[Saved entries]
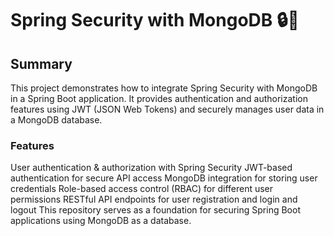 # Spring Security with MongoDB 🔒🌿

## Summary
This project demonstrates how to integrate Spring Security with MongoDB in a Spring Boot application. It provides authentication and authorization features using JWT (JSON Web Tokens) and securely manages user data in a MongoDB database.

### Features
User authentication & authorization with Spring Security
JWT-based authentication for secure API access
MongoDB integration for storing user credentials
Role-based access control (RBAC) for different user permissions
RESTful API endpoints for user registration and login and logout
This repository serves as a foundation for securing Spring Boot applications using MongoDB as a database.
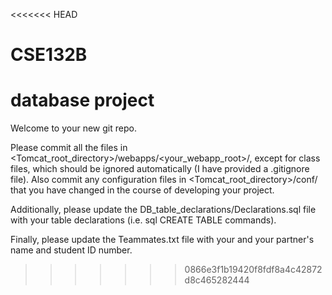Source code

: <<<<<<< HEAD
# CSE132B
database project
=======
Welcome to your new git repo.

Please commit all the files in <Tomcat_root_directory>/webapps/<your_webapp_root>/, except for class files, which should be ignored automatically (I have provided a .gitignore file). Also commit any configuration files in <Tomcat_root_directory>/conf/ that you have changed in the course of developing your project.

Additionally, please update the DB_table_declarations/Declarations.sql file with your table declarations (i.e. sql CREATE TABLE commands).

Finally, please update the Teammates.txt file with your and your partner's name and student ID number.

>>>>>>> 0866e3f1b19420f8fdf8a4c42872d8c465282444
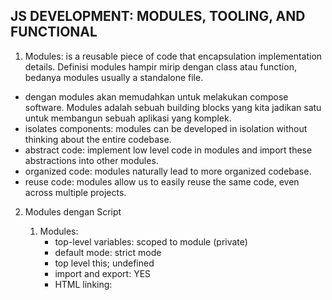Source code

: ## JS DEVELOPMENT: MODULES, TOOLING, AND FUNCTIONAL

1. Modules: is a reusable piece of code that encapsulation implementation details. Definisi modules hampir mirip dengan
   class atau function, bedanya modules usually a standalone file.

- dengan modules akan memudahkan untuk melakukan compose software. Modules adalah sebuah building blocks yang kita
  jadikan satu untuk membangun sebuah aplikasi yang komplek.
- isolates components: modules can be developed in isolation without thinking about the entire codebase.
- abstract code: implement low level code in modules and import these abstractions into other modules.
- organized code: modules naturally lead to more organized codebase.
- reuse code: modules allow us to easily reuse the same code, even across multiple projects.

2. Modules dengan Script
   1. Modules:
      - top-level variables:  scoped to module (private)
      - default mode: strict mode
      - top level this; undefined
      - import and export: YES
      - HTML linking: <script>
      - file downloading: Asynchronous
      - importing modules before execution, imported synchronously
      - static imports, import known before execution
   2. Script:
      - top-level variables: all variables are global
      - default mode: 'sloppy' mode
      - top level this; window
      - import and export: NO
      - HTML linking: <script type="module">

3. Modules yang bukan merupakan native js:
   - commonJs modules: semua modul yang digunakan sebagai CommonJs module system 
   - AMD modules
   
4. Bundling with Parcel

6. review modern and clean code
   1. readable code:
      - write a code thats others can understand it 
      - write a code that you can still understand it in 1 year
      - avoid to complicated solutions
      - use descriptive variables name
      - use descriptive function name
   2. general:
      - use dry principal (don't repeat yourself when write a code)
      - don't pollute global namespace, encapsulated instead
      - don't use var
      - use strong type checks (=== and !==)
   3. function:
      - function do only one thing
      - don't use more than 3 function param
      - use default param whenever possible
      - return same data  type as received
      - use arrow function when they make code more readable
   4. OOP:
      - use ES6 classes
      - encapsulated data and don't mutate it from outside the class
      - implement method chaining
      - do not use arrow function as method (in regular objects)
   5. avoid nested code:
      - use early return (guard clauses)
      - use ternary(conditional) or logical operatora instead of if
      - use multiple if instead of if/else if
      - avoid for loops, use array method instead
      - avoid callback-based asynchronous APIs
   6. asynchronous code:
      - consume promises with async/await for best readability
      - whenever possible, run promises in parallel(Promise.all)
      - handle errors and promise rejection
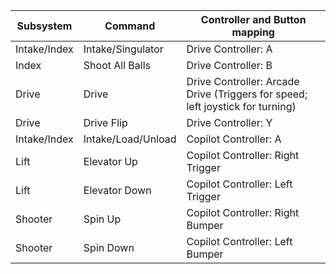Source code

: Subsystem | Command | Controller and Button mapping
------------ | ------------- | -----------------------
Intake/Index | Intake/Singulator | Drive Controller: A
Index | Shoot All Balls | Drive Controller: B
Drive | Drive | Drive Controller: Arcade Drive (Triggers for speed; left joystick for turning)
Drive | Drive Flip | Drive Controller: Y
Intake/Index | Intake/Load/Unload | Copilot Controller: A
Lift | Elevator Up | Copilot Controller: Right Trigger
Lift | Elevator Down | Copilot Controller: Left Trigger
Shooter | Spin Up | Copilot Controller: Right Bumper
Shooter | Spin Down | Copilot Controller: Left Bumper

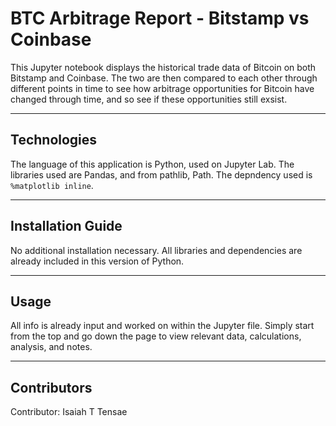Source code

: # BTC Arbitrage Report - Bitstamp vs Coinbase

This Jupyter notebook displays the historical trade data of Bitcoin on both Bitstamp and Coinbase. The two are then compared to each other through different points in time to see how arbitrage opportunities for Bitcoin have changed through time, and so see if these opportunities still exsist.


---

## Technologies

The language of this application is Python, used on Jupyter Lab. The libraries used are Pandas, and from pathlib, Path. The depndency used is `%matplotlib inline`.

---

## Installation Guide

No additional installation necessary. All libraries and dependencies are already included in this version of Python.

---

## Usage

All info is already input and worked on within the Jupyter file. Simply start from the top and go down the page to view relevant data, calculations, analysis, and notes.

---

## Contributors

Contributor:
Isaiah T Tensae
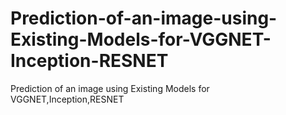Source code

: # Prediction-of-an-image-using-Existing-Models-for-VGGNET-Inception-RESNET
Prediction of an image using Existing Models  for VGGNET,Inception,RESNET
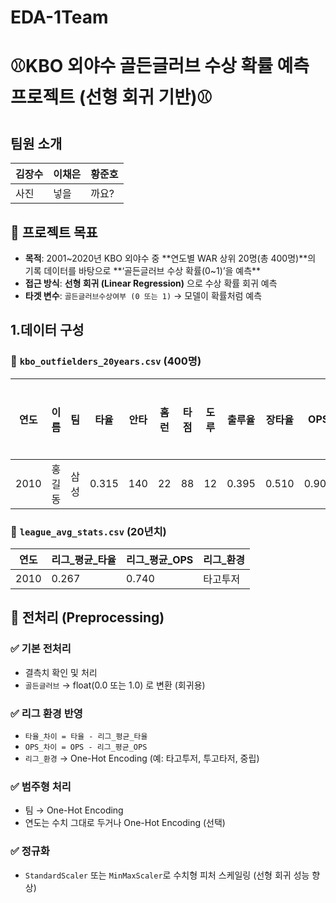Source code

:# EDA-1Team


# ⚾️KBO 외야수 골든글러브 수상 확률 예측 프로젝트 (선형 회귀 기반)⚾️


## 팀원 소개 

| 김장수 | 이채은 | 황준호|
| --- | --- | --- |
| 사진 | 넣을 | 까요? |


##  🎯 프로젝트 목표

- **목적**: 2001~2020년 KBO 외야수 중 **연도별 WAR 상위 20명(총 400명)**의
기록 데이터를 바탕으로 **‘골든글러브 수상 확률(0~1)’을 예측**
- **접근 방식**: **선형 회귀 (Linear Regression)** 으로 수상 확률 회귀 예측
- **타겟 변수**: `골든글러브수상여부 (0 또는 1)` → 모델이 확률처럼 예측

## 1.데이터 구성 

### 🔹 `kbo_outfielders_20years.csv` (400명)

| 연도 | 이름 | 팀 | 타율 | 안타 | 홈런 | 타점 | 도루 | 출루율 | 장타율 | OPS | WAR | 골든글러브 |
| --- | --- | --- | --- | --- | --- | --- | --- | --- | --- | --- | --- | --- |
| 2010 | 홍길동 | 삼성 | 0.315 | 140 | 22 | 88 | 12 | 0.395 | 0.510 | 0.905 | 5.1 | 1 |

### 🔹 `league_avg_stats.csv` (20년치)

| 연도 | 리그_평균_타율 | 리그_평균_OPS | 리그_환경 |
| --- | --- | --- | --- |
| 2010 | 0.267 | 0.740 | 타고투저 |

## 🧹 전처리 (Preprocessing)

### ✅ 기본 전처리

- 결측치 확인 및 처리
- `골든글러브` → float(0.0 또는 1.0) 로 변환 (회귀용)

### ✅ 리그 환경 반영

- `타율_차이 = 타율 - 리그_평균_타율`
- `OPS_차이 = OPS - 리그_평균_OPS`
- `리그_환경` → One-Hot Encoding (예: 타고투저, 투고타저, 중립)

### ✅ 범주형 처리

- 팀 → One-Hot Encoding
- 연도는 수치 그대로 두거나 One-Hot Encoding (선택)

### ✅ 정규화

- `StandardScaler` 또는 `MinMaxScaler`로 수치형 피처 스케일링 (선형 회귀 성능 향상)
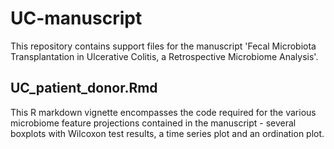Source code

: # UC-manuscript
This repository contains support files for the manuscript 'Fecal Microbiota Transplantation in Ulcerative Colitis, a  Retrospective Microbiome Analysis'. 

## UC_patient_donor.Rmd
This R markdown vignette encompasses the code required for the various microbiome feature projections contained in the manuscript - several boxplots with Wilcoxon test results, a time series plot and an ordination plot.

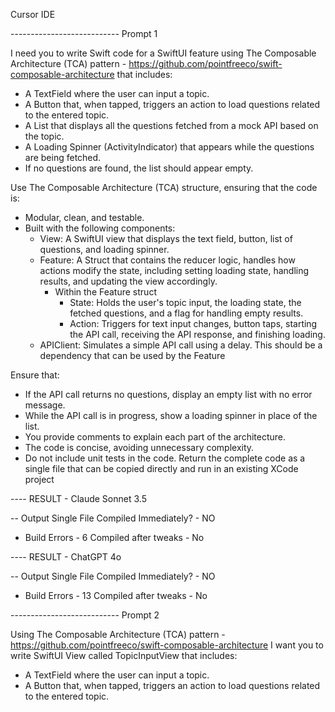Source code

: Cursor IDE

--------------------------- Prompt 1

I need you to write Swift code for a SwiftUI feature using The Composable Architecture (TCA) pattern - https://github.com/pointfreeco/swift-composable-architecture that includes:
* A TextField where the user can input a topic.
* A Button that, when tapped, triggers an action to load questions related to the entered topic.
* A List that displays all the questions fetched from a mock API based on the topic.
* A Loading Spinner (ActivityIndicator) that appears while the questions are being fetched.
* If no questions are found, the list should appear empty.

Use The Composable Architecture (TCA) structure, ensuring that the code is:
* Modular, clean, and testable.
* Built with the following components:
  * View: A SwiftUI view that displays the text field, button, list of questions, and loading spinner.
  * Feature: A Struct that contains the reducer logic, handles how actions modify the state, including setting loading state, handling results, and updating the view accordingly.
    * Within the Feature struct
       * State: Holds the user's topic input, the loading state, the fetched questions, and a flag for handling empty results.
       * Action: Triggers for text input changes, button taps, starting the API call, receiving the API response, and finishing loading.
  * APIClient: Simulates a simple API call using a delay. This should be a dependency that can be used by the Feature

Ensure that:
* If the API call returns no questions, display an empty list with no error message.
* While the API call is in progress, show a loading spinner in place of the list.
* You provide comments to explain each part of the architecture.
* The code is concise, avoiding unnecessary complexity.
* Do not include unit tests in the code. Return the complete code as a single file that can be copied directly and run in an existing XCode project

---- RESULT - Claude Sonnet 3.5

-- Output
Single File
Compiled Immediately? - NO
* Build Errors - 6
Compiled after tweaks - No

---- RESULT - ChatGPT 4o

-- Output
Single File
Compiled Immediately? - NO
* Build Errors - 13
Compiled after tweaks - No

--------------------------- Prompt 2

Using The Composable Architecture (TCA) pattern - https://github.com/pointfreeco/swift-composable-architecture
I want you to write SwiftUI View called TopicInputView that includes:
* A TextField where the user can input a topic.
* A Button that, when tapped, triggers an action to load questions related to the entered topic.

## [REQUIRED ACTION]
Reproduce only the lines running from the beginning of the entries above to the line holding "TOOLING, AND FUNCTIONAL", inclusive. Pictures stay out of the copy.

## [TASK RESULT]
 # Spring Security with MongoDB 🔒🌿

## Summary
This project demonstrates how to integrate Spring Security with MongoDB in a Spring Boot application. It provides authentication and authorization features using JWT (JSON Web Tokens) and securely manages user data in a MongoDB database.

### Features
User authentication & authorization with Spring Security
JWT-based authentication for secure API access
MongoDB integration for storing user credentials
Role-based access control (RBAC) for different user permissions
RESTful API endpoints for user registration and login and logout
This repository serves as a foundation for securing Spring Boot applications using MongoDB as a database.
Source code

: <<<<<<< HEAD
# CSE132B
database project
=======
Welcome to your new git repo.

Please commit all the files in <Tomcat_root_directory>/webapps/<your_webapp_root>/, except for class files, which should be ignored automatically (I have provided a .gitignore file). Also commit any configuration files in <Tomcat_root_directory>/conf/ that you have changed in the course of developing your project.

Additionally, please update the DB_table_declarations/Declarations.sql file with your table declarations (i.e. sql CREATE TABLE commands).

Finally, please update the Teammates.txt file with your and your partner's name and student ID number.

>>>>>>> 0866e3f1b19420f8fdf8a4c42872d8c465282444
Source code

: ## JS DEVELOPMENT: MODULES, TOOLING, AND FUNCTIONAL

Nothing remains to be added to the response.